▶ _TASK OBJECTIVE_:
Extract exactly and only the lines of the data below, starting at the line with "- [iptables (complex)](iptables_hardened.md)" and stopping after the final line.

(Dataset entries)
◇ ◇ ◇ ◇ ◇

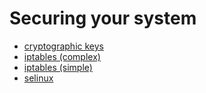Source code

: # Securing your system

- [cryptographic keys](crypto_keys.md)
- [iptables (complex)](iptables_hardened.md)
- [iptables (simple)](iptables_simple.md)
- [selinux](selinux.md)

◇ ◇ ◇ ◇ ◇

▶ _REPLY_:
- [iptables (complex)](iptables_hardened.md)
- [iptables (simple)](iptables_simple.md)
- [selinux](selinux.md)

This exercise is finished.